| Dataset |
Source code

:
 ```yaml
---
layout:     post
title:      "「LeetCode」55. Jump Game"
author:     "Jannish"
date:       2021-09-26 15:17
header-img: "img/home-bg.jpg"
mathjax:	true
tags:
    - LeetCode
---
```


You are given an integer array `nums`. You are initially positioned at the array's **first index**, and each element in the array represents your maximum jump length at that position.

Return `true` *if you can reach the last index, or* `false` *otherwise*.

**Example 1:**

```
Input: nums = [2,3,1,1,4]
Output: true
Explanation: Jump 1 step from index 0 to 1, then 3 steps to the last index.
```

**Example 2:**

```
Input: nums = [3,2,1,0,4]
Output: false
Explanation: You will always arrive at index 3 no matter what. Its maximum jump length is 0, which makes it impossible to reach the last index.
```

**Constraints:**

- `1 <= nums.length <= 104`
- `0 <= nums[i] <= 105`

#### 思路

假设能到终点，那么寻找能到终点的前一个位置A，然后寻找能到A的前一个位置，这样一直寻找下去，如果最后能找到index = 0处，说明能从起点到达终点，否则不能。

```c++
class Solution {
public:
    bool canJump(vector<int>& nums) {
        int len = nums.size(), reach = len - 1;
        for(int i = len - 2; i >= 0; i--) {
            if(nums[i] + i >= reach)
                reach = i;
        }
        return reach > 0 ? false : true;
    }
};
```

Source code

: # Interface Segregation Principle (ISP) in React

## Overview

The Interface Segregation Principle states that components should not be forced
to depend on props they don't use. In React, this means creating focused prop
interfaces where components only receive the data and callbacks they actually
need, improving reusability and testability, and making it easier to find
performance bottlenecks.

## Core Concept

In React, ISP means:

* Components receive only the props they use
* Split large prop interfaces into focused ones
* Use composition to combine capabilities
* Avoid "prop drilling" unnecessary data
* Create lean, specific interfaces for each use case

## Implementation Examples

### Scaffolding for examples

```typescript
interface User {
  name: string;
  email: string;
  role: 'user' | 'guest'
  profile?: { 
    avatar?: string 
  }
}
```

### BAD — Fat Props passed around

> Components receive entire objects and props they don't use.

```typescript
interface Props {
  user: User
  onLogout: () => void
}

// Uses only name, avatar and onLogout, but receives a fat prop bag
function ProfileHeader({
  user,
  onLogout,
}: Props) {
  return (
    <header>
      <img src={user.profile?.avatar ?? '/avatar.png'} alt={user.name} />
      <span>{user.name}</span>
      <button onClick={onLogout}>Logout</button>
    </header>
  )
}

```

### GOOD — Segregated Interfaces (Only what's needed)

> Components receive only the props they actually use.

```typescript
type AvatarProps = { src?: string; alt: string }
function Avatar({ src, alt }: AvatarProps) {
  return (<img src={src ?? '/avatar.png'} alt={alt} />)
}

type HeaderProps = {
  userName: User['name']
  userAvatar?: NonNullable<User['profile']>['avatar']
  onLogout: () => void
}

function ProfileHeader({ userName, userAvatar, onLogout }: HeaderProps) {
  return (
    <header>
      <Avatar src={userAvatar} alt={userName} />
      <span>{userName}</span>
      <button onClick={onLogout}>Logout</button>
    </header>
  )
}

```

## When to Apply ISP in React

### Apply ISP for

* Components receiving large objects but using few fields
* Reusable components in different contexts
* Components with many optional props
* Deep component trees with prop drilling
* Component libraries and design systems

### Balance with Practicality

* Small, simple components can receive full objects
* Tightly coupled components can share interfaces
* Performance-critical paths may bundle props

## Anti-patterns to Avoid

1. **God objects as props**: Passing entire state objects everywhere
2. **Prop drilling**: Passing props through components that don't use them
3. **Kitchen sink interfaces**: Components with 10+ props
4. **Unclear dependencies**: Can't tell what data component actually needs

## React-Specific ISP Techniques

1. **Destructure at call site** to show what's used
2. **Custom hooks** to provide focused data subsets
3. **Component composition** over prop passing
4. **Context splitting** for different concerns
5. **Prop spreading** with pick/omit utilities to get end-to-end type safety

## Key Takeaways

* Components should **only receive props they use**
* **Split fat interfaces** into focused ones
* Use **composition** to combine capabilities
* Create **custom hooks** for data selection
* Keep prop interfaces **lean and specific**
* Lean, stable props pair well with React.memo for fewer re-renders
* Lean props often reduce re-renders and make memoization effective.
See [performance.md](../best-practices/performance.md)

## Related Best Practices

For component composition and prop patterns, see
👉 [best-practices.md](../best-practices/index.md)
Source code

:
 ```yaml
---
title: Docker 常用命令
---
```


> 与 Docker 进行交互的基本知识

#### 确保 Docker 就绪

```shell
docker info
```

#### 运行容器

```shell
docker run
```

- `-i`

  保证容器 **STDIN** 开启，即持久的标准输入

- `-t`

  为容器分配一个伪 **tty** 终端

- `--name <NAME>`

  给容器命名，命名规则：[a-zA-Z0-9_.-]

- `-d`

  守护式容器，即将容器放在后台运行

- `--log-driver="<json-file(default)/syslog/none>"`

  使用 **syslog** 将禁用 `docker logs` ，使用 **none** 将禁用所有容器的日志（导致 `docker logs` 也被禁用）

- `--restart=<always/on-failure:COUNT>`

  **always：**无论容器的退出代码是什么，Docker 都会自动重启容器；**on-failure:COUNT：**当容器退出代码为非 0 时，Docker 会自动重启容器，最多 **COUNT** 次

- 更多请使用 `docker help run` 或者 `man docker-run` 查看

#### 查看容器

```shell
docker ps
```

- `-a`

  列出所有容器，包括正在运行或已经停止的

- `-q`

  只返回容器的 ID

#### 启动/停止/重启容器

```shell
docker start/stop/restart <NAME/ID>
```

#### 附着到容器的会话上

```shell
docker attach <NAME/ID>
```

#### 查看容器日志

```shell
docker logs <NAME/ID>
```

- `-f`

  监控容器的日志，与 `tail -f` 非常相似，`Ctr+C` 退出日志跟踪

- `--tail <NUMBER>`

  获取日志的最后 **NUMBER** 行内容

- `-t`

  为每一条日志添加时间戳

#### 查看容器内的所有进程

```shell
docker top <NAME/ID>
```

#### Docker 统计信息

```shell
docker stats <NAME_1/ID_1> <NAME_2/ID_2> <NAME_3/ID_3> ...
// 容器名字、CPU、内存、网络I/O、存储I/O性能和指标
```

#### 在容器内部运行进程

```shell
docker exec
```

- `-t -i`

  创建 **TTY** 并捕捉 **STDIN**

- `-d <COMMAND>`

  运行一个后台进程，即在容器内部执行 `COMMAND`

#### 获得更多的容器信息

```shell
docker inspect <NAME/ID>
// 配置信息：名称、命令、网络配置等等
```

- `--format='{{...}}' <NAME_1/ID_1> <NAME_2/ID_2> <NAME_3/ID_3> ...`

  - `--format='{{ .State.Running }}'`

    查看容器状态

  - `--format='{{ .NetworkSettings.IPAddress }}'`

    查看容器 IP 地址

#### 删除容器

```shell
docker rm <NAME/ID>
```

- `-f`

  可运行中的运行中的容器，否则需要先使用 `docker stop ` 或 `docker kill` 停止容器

| Work to complete |
Return an exact copy of the listing above, complete in every line.

| Finished exercise |
Source code

:
 ```yaml
---
layout:     post
title:      "「LeetCode」55. Jump Game"
author:     "Jannish"
date:       2021-09-26 15:17
header-img: "img/home-bg.jpg"
mathjax:	true
tags:
    - LeetCode
---
```


You are given an integer array `nums`. You are initially positioned at the array's **first index**, and each element in the array represents your maximum jump length at that position.

Return `true` *if you can reach the last index, or* `false` *otherwise*.

**Example 1:**

```
Input: nums = [2,3,1,1,4]
Output: true
Explanation: Jump 1 step from index 0 to 1, then 3 steps to the last index.
```

**Example 2:**

```
Input: nums = [3,2,1,0,4]
Output: false
Explanation: You will always arrive at index 3 no matter what. Its maximum jump length is 0, which makes it impossible to reach the last index.
```

**Constraints:**

- `1 <= nums.length <= 104`
- `0 <= nums[i] <= 105`

#### 思路

假设能到终点，那么寻找能到终点的前一个位置A，然后寻找能到A的前一个位置，这样一直寻找下去，如果最后能找到index = 0处，说明能从起点到达终点，否则不能。

```c++
class Solution {
public:
    bool canJump(vector<int>& nums) {
        int len = nums.size(), reach = len - 1;
        for(int i = len - 2; i >= 0; i--) {
            if(nums[i] + i >= reach)
                reach = i;
        }
        return reach > 0 ? false : true;
    }
};
```

Source code

: # Interface Segregation Principle (ISP) in React

## Overview

The Interface Segregation Principle states that components should not be forced
to depend on props they don't use. In React, this means creating focused prop
interfaces where components only receive the data and callbacks they actually
need, improving reusability and testability, and making it easier to find
performance bottlenecks.

## Core Concept

In React, ISP means:

* Components receive only the props they use
* Split large prop interfaces into focused ones
* Use composition to combine capabilities
* Avoid "prop drilling" unnecessary data
* Create lean, specific interfaces for each use case

## Implementation Examples

### Scaffolding for examples

```typescript
interface User {
  name: string;
  email: string;
  role: 'user' | 'guest'
  profile?: { 
    avatar?: string 
  }
}
```

### BAD — Fat Props passed around

> Components receive entire objects and props they don't use.

```typescript
interface Props {
  user: User
  onLogout: () => void
}

// Uses only name, avatar and onLogout, but receives a fat prop bag
function ProfileHeader({
  user,
  onLogout,
}: Props) {
  return (
    <header>
      <img src={user.profile?.avatar ?? '/avatar.png'} alt={user.name} />
      <span>{user.name}</span>
      <button onClick={onLogout}>Logout</button>
    </header>
  )
}

```

### GOOD — Segregated Interfaces (Only what's needed)

> Components receive only the props they actually use.

```typescript
type AvatarProps = { src?: string; alt: string }
function Avatar({ src, alt }: AvatarProps) {
  return (<img src={src ?? '/avatar.png'} alt={alt} />)
}

type HeaderProps = {
  userName: User['name']
  userAvatar?: NonNullable<User['profile']>['avatar']
  onLogout: () => void
}

function ProfileHeader({ userName, userAvatar, onLogout }: HeaderProps) {
  return (
    <header>
      <Avatar src={userAvatar} alt={userName} />
      <span>{userName}</span>
      <button onClick={onLogout}>Logout</button>
    </header>
  )
}

```

## When to Apply ISP in React

### Apply ISP for

* Components receiving large objects but using few fields
* Reusable components in different contexts
* Components with many optional props
* Deep component trees with prop drilling
* Component libraries and design systems

### Balance with Practicality

* Small, simple components can receive full objects
* Tightly coupled components can share interfaces
* Performance-critical paths may bundle props

## Anti-patterns to Avoid

1. **God objects as props**: Passing entire state objects everywhere
2. **Prop drilling**: Passing props through components that don't use them
3. **Kitchen sink interfaces**: Components with 10+ props
4. **Unclear dependencies**: Can't tell what data component actually needs

## React-Specific ISP Techniques

1. **Destructure at call site** to show what's used
2. **Custom hooks** to provide focused data subsets
3. **Component composition** over prop passing
4. **Context splitting** for different concerns
5. **Prop spreading** with pick/omit utilities to get end-to-end type safety

## Key Takeaways

* Components should **only receive props they use**
* **Split fat interfaces** into focused ones
* Use **composition** to combine capabilities
* Create **custom hooks** for data selection
* Keep prop interfaces **lean and specific**
* Lean, stable props pair well with React.memo for fewer re-renders
* Lean props often reduce re-renders and make memoization effective.
See [performance.md](../best-practices/performance.md)

## Related Best Practices

For component composition and prop patterns, see
👉 [best-practices.md](../best-practices/index.md)
Source code

:
 ```yaml
---
title: Docker 常用命令
---
```


> 与 Docker 进行交互的基本知识

#### 确保 Docker 就绪

```shell
docker info
```

#### 运行容器

```shell
docker run
```

- `-i`

  保证容器 **STDIN** 开启，即持久的标准输入

- `-t`

  为容器分配一个伪 **tty** 终端

- `--name <NAME>`

  给容器命名，命名规则：[a-zA-Z0-9_.-]

- `-d`

  守护式容器，即将容器放在后台运行

- `--log-driver="<json-file(default)/syslog/none>"`

  使用 **syslog** 将禁用 `docker logs` ，使用 **none** 将禁用所有容器的日志（导致 `docker logs` 也被禁用）

- `--restart=<always/on-failure:COUNT>`

  **always：**无论容器的退出代码是什么，Docker 都会自动重启容器；**on-failure:COUNT：**当容器退出代码为非 0 时，Docker 会自动重启容器，最多 **COUNT** 次

- 更多请使用 `docker help run` 或者 `man docker-run` 查看

#### 查看容器

```shell
docker ps
```

- `-a`

  列出所有容器，包括正在运行或已经停止的

- `-q`

  只返回容器的 ID

#### 启动/停止/重启容器

```shell
docker start/stop/restart <NAME/ID>
```

#### 附着到容器的会话上

```shell
docker attach <NAME/ID>
```

#### 查看容器日志

```shell
docker logs <NAME/ID>
```

- `-f`

  监控容器的日志，与 `tail -f` 非常相似，`Ctr+C` 退出日志跟踪

- `--tail <NUMBER>`

  获取日志的最后 **NUMBER** 行内容

- `-t`

  为每一条日志添加时间戳

#### 查看容器内的所有进程

```shell
docker top <NAME/ID>
```

#### Docker 统计信息

```shell
docker stats <NAME_1/ID_1> <NAME_2/ID_2> <NAME_3/ID_3> ...
// 容器名字、CPU、内存、网络I/O、存储I/O性能和指标
```

#### 在容器内部运行进程

```shell
docker exec
```

- `-t -i`

  创建 **TTY** 并捕捉 **STDIN**

- `-d <COMMAND>`

  运行一个后台进程，即在容器内部执行 `COMMAND`

#### 获得更多的容器信息

```shell
docker inspect <NAME/ID>
// 配置信息：名称、命令、网络配置等等
```

- `--format='{{...}}' <NAME_1/ID_1> <NAME_2/ID_2> <NAME_3/ID_3> ...`

  - `--format='{{ .State.Running }}'`

    查看容器状态

  - `--format='{{ .NetworkSettings.IPAddress }}'`

    查看容器 IP 地址

#### 删除容器

```shell
docker rm <NAME/ID>
```

- `-f`

  可运行中的运行中的容器，否则需要先使用 `docker stop ` 或 `docker kill` 停止容器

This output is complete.